NIST’s GenAI Program takes that challenge head-on by turning trust into something tangible. The program treats trust as a performance standard: something that can be measured, stress-tested, and improved.
One of the most compelling examples of this is the program’s “Cat-and-Mouse” evaluation framework. In this environment, generative AI models create content, while discriminative models attempt to detect whether that content was produced by a human or a machine—and, just as importantly, whether it is credible and accurate. What emerges is a dynamic system that mirrors the real-world tension between creation and verification.
That tension matters. In sectors like energy, water, and government, the outputs of AI systems can shape decisions that impact infrastructure, security, and public trust. The ability to distinguish what is real, what is reliable, and what is safe becomes essential. By simulating these pressures in a controlled but competitive environment, NIST is helping ensure that AI systems are capable and dependable under scrutiny.
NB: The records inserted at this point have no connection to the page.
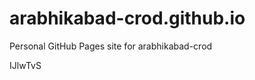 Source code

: # arabhikabad-crod.github.io
Personal GitHub Pages site for arabhikabad-crod





















































IJlwTvS
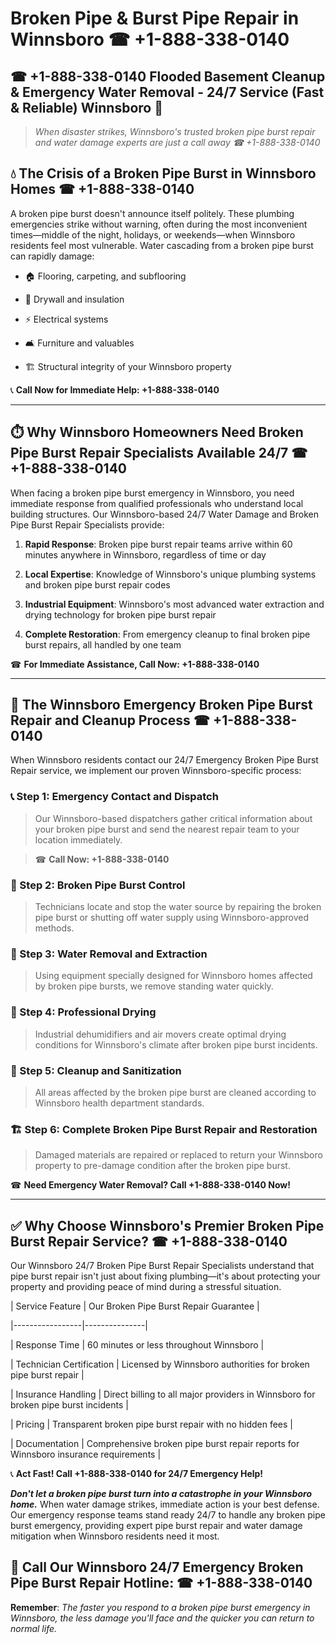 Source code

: # Broken Pipe & Burst Pipe Repair in Winnsboro ☎ +1-888-338-0140  
## ☎ +1-888-338-0140 Flooded Basement Cleanup & Emergency Water Removal - 24/7 Service (Fast & Reliable) Winnsboro 🚨  

> *When disaster strikes, Winnsboro's trusted broken pipe burst repair and water damage experts are just a call away ☎ +1-888-338-0140*  

## 💧 The Crisis of a Broken Pipe Burst in Winnsboro Homes ☎ +1-888-338-0140  

A broken pipe burst doesn't announce itself politely. These plumbing emergencies strike without warning, often during the most inconvenient times—middle of the night, holidays, or weekends—when Winnsboro residents feel most vulnerable. Water cascading from a broken pipe burst can rapidly damage:  

* 🏠 Flooring, carpeting, and subflooring  
* 🧱 Drywall and insulation  
* ⚡ Electrical systems  
* 🛋️ Furniture and valuables  
* 🏗️ Structural integrity of your Winnsboro property  

📞 **Call Now for Immediate Help: +1-888-338-0140**  

---  

## ⏱️ Why Winnsboro Homeowners Need Broken Pipe Burst Repair Specialists Available 24/7 ☎ +1-888-338-0140  

When facing a broken pipe burst emergency in Winnsboro, you need immediate response from qualified professionals who understand local building structures. Our Winnsboro-based 24/7 Water Damage and Broken Pipe Burst Repair Specialists provide:  

1. **Rapid Response**: Broken pipe burst repair teams arrive within 60 minutes anywhere in Winnsboro, regardless of time or day  
2. **Local Expertise**: Knowledge of Winnsboro's unique plumbing systems and broken pipe burst repair codes  
3. **Industrial Equipment**: Winnsboro's most advanced water extraction and drying technology for broken pipe burst repair  
4. **Complete Restoration**: From emergency cleanup to final broken pipe burst repairs, all handled by one team  

☎ **For Immediate Assistance, Call Now: +1-888-338-0140**  

---  

## 🔧 The Winnsboro Emergency Broken Pipe Burst Repair and Cleanup Process ☎ +1-888-338-0140  

When Winnsboro residents contact our 24/7 Emergency Broken Pipe Burst Repair service, we implement our proven Winnsboro-specific process:  

### 📞 Step 1: Emergency Contact and Dispatch  
> Our Winnsboro-based dispatchers gather critical information about your broken pipe burst and send the nearest repair team to your location immediately.  
> ☎ **Call Now: +1-888-338-0140**  

### 🚿 Step 2: Broken Pipe Burst Control  
> Technicians locate and stop the water source by repairing the broken pipe burst or shutting off water supply using Winnsboro-approved methods.  

### 🌊 Step 3: Water Removal and Extraction  
> Using equipment specially designed for Winnsboro homes affected by broken pipe bursts, we remove standing water quickly.  

### 💨 Step 4: Professional Drying  
> Industrial dehumidifiers and air movers create optimal drying conditions for Winnsboro's climate after broken pipe burst incidents.  

### 🧼 Step 5: Cleanup and Sanitization  
> All areas affected by the broken pipe burst are cleaned according to Winnsboro health department standards.  

### 🏗️ Step 6: Complete Broken Pipe Burst Repair and Restoration  
> Damaged materials are repaired or replaced to return your Winnsboro property to pre-damage condition after the broken pipe burst.  

☎ **Need Emergency Water Removal? Call +1-888-338-0140 Now!**  

---  

## ✅ Why Choose Winnsboro's Premier Broken Pipe Burst Repair Service? ☎ +1-888-338-0140  

Our Winnsboro 24/7 Broken Pipe Burst Repair Specialists understand that pipe burst repair isn't just about fixing plumbing—it's about protecting your property and providing peace of mind during a stressful situation.  

| Service Feature | Our Broken Pipe Burst Repair Guarantee |  
|-----------------|---------------|  
| Response Time | 60 minutes or less throughout Winnsboro |  
| Technician Certification | Licensed by Winnsboro authorities for broken pipe burst repair |  
| Insurance Handling | Direct billing to all major providers in Winnsboro for broken pipe burst incidents |  
| Pricing | Transparent broken pipe burst repair with no hidden fees |  
| Documentation | Comprehensive broken pipe burst repair reports for Winnsboro insurance requirements |  

📞 **Act Fast! Call +1-888-338-0140 for 24/7 Emergency Help!**  

***Don't let a broken pipe burst turn into a catastrophe in your Winnsboro home.*** When water damage strikes, immediate action is your best defense. Our emergency response teams stand ready 24/7 to handle any broken pipe burst emergency, providing expert pipe burst repair and water damage mitigation when Winnsboro residents need it most.  

## 📱 Call Our Winnsboro 24/7 Emergency Broken Pipe Burst Repair Hotline: ☎ +1-888-338-0140  

**Remember**: *The faster you respond to a broken pipe burst emergency in Winnsboro, the less damage you'll face and the quicker you can return to normal life.* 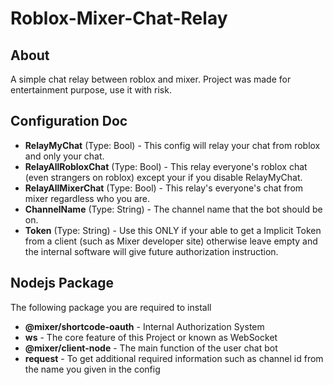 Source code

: # Roblox-Mixer-Chat-Relay

## About
A simple chat relay between roblox and mixer. Project was made for entertainment purpose, use it with risk.

## Configuration Doc
* **RelayMyChat** (Type: Bool) - This config will relay your chat from roblox and only your chat.
* **RelayAllRobloxChat** (Type: Bool) - This relay everyone's roblox chat (even strangers on roblox) except your if you disable RelayMyChat.
* **RelayAllMixerChat** (Type: Bool) - This relay's everyone's chat from mixer regardless who you are.
* **ChannelName** (Type: String) - The channel name that the bot should be on.
* **Token** (Type: String) - Use this ONLY if your able to get a Implicit Token from a client (such as Mixer developer site) otherwise leave empty and the internal software will give future authorization instruction.

## Nodejs Package
The following package you are required to install
* **@mixer/shortcode-oauth** - Internal Authorization System
* **ws** - The core feature of this Project or known as WebSocket
* **@mixer/client-node** - The main function of the user chat bot
* **request** - To get additional required information such as channel id from the name you given in the config
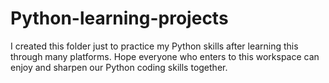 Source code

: # Python-learning-projects
I created this folder just to practice my Python skills after learning this through many platforms. 
Hope everyone who enters to this workspace can enjoy and sharpen our Python coding skills together.
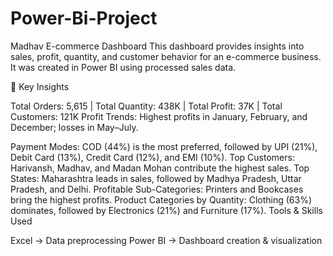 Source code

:# Power-Bi-Project
Madhav E-commerce Dashboard 
This dashboard provides insights into sales, profit, quantity, and customer behavior for an e-commerce business.
It was created in Power BI using processed sales data.

🔹 Key Insights

Total Orders: 5,615 | Total Quantity: 438K | Total Profit: 37K | Total Customers: 121K
Profit Trends: Highest profits in January, February, and December; losses in May–July.

Payment Modes:
COD (44%) is the most preferred, followed by UPI (21%), Debit Card (13%), Credit Card (12%), and EMI (10%).
Top Customers: Harivansh, Madhav, and Madan Mohan contribute the highest sales.
Top States: Maharashtra leads in sales, followed by Madhya Pradesh, Uttar Pradesh, and Delhi.
Profitable Sub-Categories: Printers and Bookcases bring the highest profits.
Product Categories by Quantity: Clothing (63%) dominates, followed by Electronics (21%) and Furniture (17%).
Tools & Skills Used

Excel → Data preprocessing
Power BI → Dashboard creation & visualization

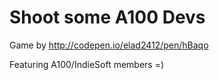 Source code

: # Shoot some A100 Devs

Game by 
http://codepen.io/elad2412/pen/hBaqo

Featuring A100/IndieSoft members =)


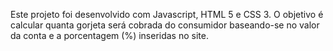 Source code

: Este projeto foi desenvolvido com Javascript, HTML 5 e CSS 3. O objetivo é calcular quanta gorjeta será cobrada do consumidor baseando-se no valor da conta e a porcentagem (%) inseridas no site. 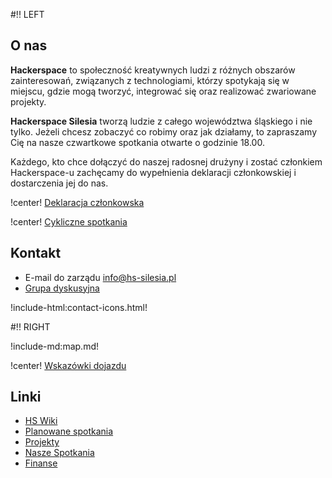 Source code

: #!! LEFT
## O nas

**Hackerspace** to społeczność kreatywnych ludzi z różnych obszarów zainteresowań,
związanych z technologiami, którzy spotykają się w miejscu, gdzie mogą tworzyć,
integrować się oraz realizować zwariowane projekty.

**Hackerspace Silesia** tworzą ludzie z całego województwa śląskiego i nie tylko.
Jeżeli chcesz zobaczyć co robimy oraz jak działamy,
to zapraszamy Cię na nasze czwartkowe spotkania otwarte o godzinie 18.00.

Każdego, kto chce dołączyć do naszej radosnej drużyny i zostać
członkiem Hackerspace-u zachęcamy do wypełnienia
deklaracji członkowskiej i dostarczenia jej do nas. 

!center! [Deklaracja członkowska](#)

!center! [Cykliczne spotkania](events.html)

## Kontakt

* E-mail do zarządu [info@hs-silesia.pl](mailto:info@hs-silesia.pl)
* [Grupa dyskusyjna](https://lists.hs-silesia.pl/archives/open/)

!include-html:contact-icons.html!

#!! RIGHT

!include-md:map.md!

!center! [Wskazówki dojazdu](place.html)

## Linki

* [HS Wiki](https://wiki.hs-silesia.pl/)
* [Planowane spotkania](https://wiki.hs-silesia.pl/wiki/Planowane_spotkania)
* [Projekty](projects.html)
* [Nasze Spotkania](meets.html)
* [Finanse](http://finanse.hs-silesia.pl/)

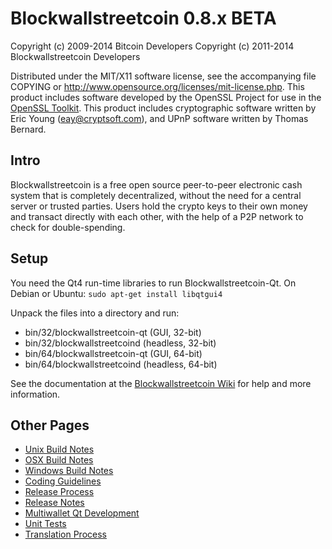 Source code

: Blockwallstreetcoin 0.8.x BETA
====================

Copyright (c) 2009-2014 Bitcoin Developers
Copyright (c) 2011-2014 Blockwallstreetcoin Developers

Distributed under the MIT/X11 software license, see the accompanying
file COPYING or http://www.opensource.org/licenses/mit-license.php.
This product includes software developed by the OpenSSL Project for use in the [OpenSSL Toolkit](http://www.openssl.org/). This product includes
cryptographic software written by Eric Young ([eay@cryptsoft.com](mailto:eay@cryptsoft.com)), and UPnP software written by Thomas Bernard.


Intro
---------------------
Blockwallstreetcoin is a free open source peer-to-peer electronic cash system that is
completely decentralized, without the need for a central server or trusted
parties.  Users hold the crypto keys to their own money and transact directly
with each other, with the help of a P2P network to check for double-spending.


Setup
---------------------
You need the Qt4 run-time libraries to run Blockwallstreetcoin-Qt. On Debian or Ubuntu:
	`sudo apt-get install libqtgui4`

Unpack the files into a directory and run:

- bin/32/blockwallstreetcoin-qt (GUI, 32-bit)
- bin/32/blockwallstreetcoind (headless, 32-bit)
- bin/64/blockwallstreetcoin-qt (GUI, 64-bit)
- bin/64/blockwallstreetcoind (headless, 64-bit)

See the documentation at the [Blockwallstreetcoin Wiki](http://blockwallstreetcoin.info)
for help and more information.


Other Pages
---------------------
- [Unix Build Notes](build-unix.md)
- [OSX Build Notes](build-osx.md)
- [Windows Build Notes](build-msw.md)
- [Coding Guidelines](coding.md)
- [Release Process](release-process.md)
- [Release Notes](release-notes.md)
- [Multiwallet Qt Development](multiwallet-qt.md)
- [Unit Tests](unit-tests.md)
- [Translation Process](translation_process.md)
At the same time, trust is not only about identifying risk. It is also about consistent performance. The GenAI Code Challenge gets at this directly by evaluating how well AI can generate unit tests for Python code from natural language prompts. At its core, the question is simple: do AI-generated outputs actually work as intended?
Through a global, iterative competition that invites participants from across industry and academia, the program creates a feedback loop where models are continuously tested, benchmarked, and improved in the open. Over time, this process raises the bar for performance, and for confidence in how these systems behave in real-world applications.
For Cisco, participating in this work is a natural extension of how we approach innovation. Taking real-time learnings and applying those insights where and when they matter.
The goal is to ensure that what is proven in evaluation environments translates into how AI is actually designed, secured, and deployed.
This connection between testing and implementation is critical, particularly as the policy landscape around AI continues to evolve. By engaging early with emerging standards and contributing to shared benchmarks, Cisco is proud to help bridge the gap between innovation and accountability—so that the two move forward together.
While NIST is a U.S.-based initiative, the implications of this work are global. The frameworks being developed are designed to scale across borders, offering a common foundation for how AI systems can be evaluated and trusted worldwide.
Ultimately, no one organization can undertake this work alone. It requires continuous testing, transparency, and collaboration across all kinds of sectors and geographies.
Moving trust in AI from aspiration to application requires innovating in a way that people, institutions, and society can rely on. NIST’s Gen AI Program is an important step toward that shared future.